Data excerpts:

━━━━

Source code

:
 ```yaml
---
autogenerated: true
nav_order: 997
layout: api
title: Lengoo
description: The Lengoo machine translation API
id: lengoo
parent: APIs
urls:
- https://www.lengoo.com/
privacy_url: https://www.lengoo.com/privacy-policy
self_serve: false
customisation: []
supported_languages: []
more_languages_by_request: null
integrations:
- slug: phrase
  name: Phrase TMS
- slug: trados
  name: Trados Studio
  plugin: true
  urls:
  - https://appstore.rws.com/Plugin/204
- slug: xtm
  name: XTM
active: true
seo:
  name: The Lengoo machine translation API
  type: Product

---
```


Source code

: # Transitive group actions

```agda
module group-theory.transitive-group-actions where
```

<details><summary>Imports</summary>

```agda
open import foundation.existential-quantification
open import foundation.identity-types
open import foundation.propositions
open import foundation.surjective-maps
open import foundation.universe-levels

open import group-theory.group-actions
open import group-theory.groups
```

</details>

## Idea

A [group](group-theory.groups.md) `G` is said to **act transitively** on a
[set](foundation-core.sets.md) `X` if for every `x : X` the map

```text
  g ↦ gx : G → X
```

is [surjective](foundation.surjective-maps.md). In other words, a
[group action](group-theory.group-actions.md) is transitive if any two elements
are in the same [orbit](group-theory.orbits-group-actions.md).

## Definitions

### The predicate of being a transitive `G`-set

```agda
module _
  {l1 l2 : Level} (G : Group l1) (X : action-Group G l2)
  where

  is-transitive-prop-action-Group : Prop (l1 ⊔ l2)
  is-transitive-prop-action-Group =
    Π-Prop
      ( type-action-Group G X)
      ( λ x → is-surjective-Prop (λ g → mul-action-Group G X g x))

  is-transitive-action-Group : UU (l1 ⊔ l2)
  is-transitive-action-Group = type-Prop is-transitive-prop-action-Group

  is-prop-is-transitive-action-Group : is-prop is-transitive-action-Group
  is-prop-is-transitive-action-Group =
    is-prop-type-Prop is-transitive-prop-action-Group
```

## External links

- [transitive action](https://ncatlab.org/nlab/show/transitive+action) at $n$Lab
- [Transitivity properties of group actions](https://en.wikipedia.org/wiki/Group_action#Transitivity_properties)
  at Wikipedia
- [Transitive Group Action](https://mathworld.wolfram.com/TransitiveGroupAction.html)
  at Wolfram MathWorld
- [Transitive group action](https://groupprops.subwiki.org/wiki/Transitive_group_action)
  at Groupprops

━━━━

For each line in the records that holds "foundation", show that line as it stands.

* _EXPECTED OUTPUT_
open import foundation.existential-quantification
open import foundation.identity-types
open import foundation.propositions
open import foundation.surjective-maps
open import foundation.universe-levels
[set](foundation-core.sets.md) `X` if for every `x : X` the map
is [surjective](foundation.surjective-maps.md). In other words, a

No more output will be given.